我和劉毅被他們用鐵鏈吊了起來,掛在半空來回蕩著,負責看管我們的兩個二逼小子看著我們直笑……
「劉哥,我給你變個戲法怎麼樣?」我雖然頭暈腦脹,剛才又被這幾個王八蛋給打了一針麻醉劑,可還沒有徹底昏睡過去,於是和劉毅說笑了起來。

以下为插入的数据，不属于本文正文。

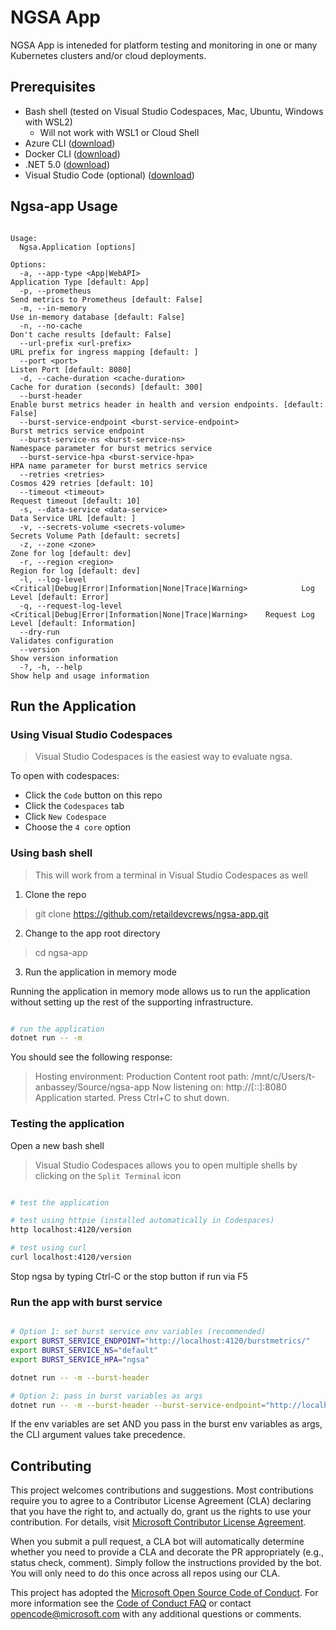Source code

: # NGSA App

NGSA App is inteneded for platform testing and monitoring in one or many Kubernetes clusters and/or cloud deployments.

## Prerequisites

- Bash shell (tested on Visual Studio Codespaces, Mac, Ubuntu, Windows with WSL2)
  - Will not work with WSL1 or Cloud Shell
- Azure CLI ([download](https://docs.microsoft.com/en-us/cli/azure/install-azure-cli?view=azure-cli-latest))
- Docker CLI ([download](https://docs.docker.com/install/))
- .NET 5.0 ([download](https://docs.microsoft.com/en-us/dotnet/core/install/))
- Visual Studio Code (optional) ([download](https://code.visualstudio.com/download))

## Ngsa-app Usage

```text

Usage:
  Ngsa.Application [options]
  
Options:
  -a, --app-type <App|WebAPI>                                                      Application Type [default: App]
  -p, --prometheus                                                                 Send metrics to Prometheus [default: False]
  -m, --in-memory                                                                  Use in-memory database [default: False]
  -n, --no-cache                                                                   Don't cache results [default: False]
  --url-prefix <url-prefix>                                                        URL prefix for ingress mapping [default: ]
  --port <port>                                                                    Listen Port [default: 8080]
  -d, --cache-duration <cache-duration>                                            Cache for duration (seconds) [default: 300]
  --burst-header                                                                   Enable burst metrics header in health and version endpoints. [default: False]
  --burst-service-endpoint <burst-service-endpoint>                                Burst metrics service endpoint
  --burst-service-ns <burst-service-ns>                                            Namespace parameter for burst metrics service
  --burst-service-hpa <burst-service-hpa>                                          HPA name parameter for burst metrics service
  --retries <retries>                                                              Cosmos 429 retries [default: 10]
  --timeout <timeout>                                                              Request timeout [default: 10]
  -s, --data-service <data-service>                                                Data Service URL [default: ]
  -v, --secrets-volume <secrets-volume>                                            Secrets Volume Path [default: secrets]
  -z, --zone <zone>                                                                Zone for log [default: dev]
  -r, --region <region>                                                            Region for log [default: dev]
  -l, --log-level <Critical|Debug|Error|Information|None|Trace|Warning>            Log Level [default: Error]
  -q, --request-log-level <Critical|Debug|Error|Information|None|Trace|Warning>    Request Log Level [default: Information]
  --dry-run                                                                        Validates configuration
  --version                                                                        Show version information
  -?, -h, --help                                                                   Show help and usage information

```

## Run the Application

### Using Visual Studio Codespaces

> Visual Studio Codespaces is the easiest way to evaluate ngsa. 

To open with codespaces:

- Click the `Code` button on this repo
- Click the `Codespaces` tab
- Click `New Codespace`
- Choose the `4 core` option

### Using bash shell

> This will work from a terminal in Visual Studio Codespaces as well

1. Clone the repo

> git clone https://github.com/retaildevcrews/ngsa-app.git

2. Change to the app root directory

> cd ngsa-app

3. Run the application in memory mode

  Running the application in memory mode allows us to run the application without setting up the rest of the supporting infrastructure.

```bash

# run the application
dotnet run -- -m

```

 You should see the following response:
 > Hosting environment: Production
Content root path: /mnt/c/Users/t-anbassey/Source/ngsa-app
Now listening on: http://[::]:8080
Application started. Press Ctrl+C to shut down.

### Testing the application

Open a new bash shell

> Visual Studio Codespaces allows you to open multiple shells by clicking on the `Split Terminal` icon

```bash

# test the application

# test using httpie (installed automatically in Codespaces)
http localhost:4120/version

# test using curl
curl localhost:4120/version

```

Stop ngsa by typing Ctrl-C or the stop button if run via F5

### Run the app with burst service

```bash

# Option 1: set burst service env variables (recommended)
export BURST_SERVICE_ENDPOINT="http://localhost:4120/burstmetrics/"
export BURST_SERVICE_NS="default"
export BURST_SERVICE_HPA="ngsa"

dotnet run -- -m --burst-header

# Option 2: pass in burst variables as args
dotnet run -- -m --burst-header --burst-service-endpoint="http://localhost:4120/burstmetrics/" --burst-service-ns default --burst-service-hpa ngsa

```

If the env variables are set AND you pass in the burst env variables as args, the CLI argument values take precedence.

## Contributing

This project welcomes contributions and suggestions. Most contributions require you to agree to a
Contributor License Agreement (CLA) declaring that you have the right to, and actually do, grant us
the rights to use your contribution. For details, visit [Microsoft Contributor License Agreement](https://cla.opensource.microsoft.com).

When you submit a pull request, a CLA bot will automatically determine whether you need to provide
a CLA and decorate the PR appropriately (e.g., status check, comment). Simply follow the instructions
provided by the bot. You will only need to do this once across all repos using our CLA.

This project has adopted the [Microsoft Open Source Code of Conduct](https://opensource.microsoft.com/codeofconduct/).
For more information see the [Code of Conduct FAQ](https://opensource.microsoft.com/codeofconduct/faq/) or
contact [opencode@microsoft.com](mailto:opencode@microsoft.com) with any additional questions or comments.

「拉倒吧你,咱們現在連動都動不了了,變什麼變!」劉毅無可奈何地笑了笑說道。
「你等著!」我詭異地朝他笑了笑,然後衝著我們對面站著的那倆小子說道:「跪下!」
結果不可思議的事情發生了,他們兩個聽完我的話一前一後給我跪了下來……
「我靠,牛逼啊哥們兒,他們是你乾兒子?」劉毅見狀大吃一驚,不可思議地看著我。
「拖!」我輕聲喊道,只見一個小甲蟲從其中一個小子的嘴裡鑽了出來,然後把他們兩個的屍體拖進了床底下……
「這是……螟蟲,你居然還能控制這個?」劉毅頓時對我產生了濃厚的興趣……
「不行了,我快睡著了,劉哥你別打擾我,讓我專心辦點兒事情,咱們能不能活命可就全看這一次了……」我現在連腦袋都抬不起來了,趕緊對劉毅吩咐道。
劉毅深深地看了我一眼,然後不再說話,其實他也知道,只要林木木幾人喝完這頓酒,那麼我們兩人的性命也就算走到頭了,所以我們唯一能夠活命的機會就是趁著這段時間逃跑,但是這對於已經打過麻醉劑和穿了琵琶骨的我們來說,這簡直成了一種奢望,不過在見到我能夠驅使螟蟲之後,劉毅好像看到了一絲曙光,所以把最後的希望全部寄託在了我的身上。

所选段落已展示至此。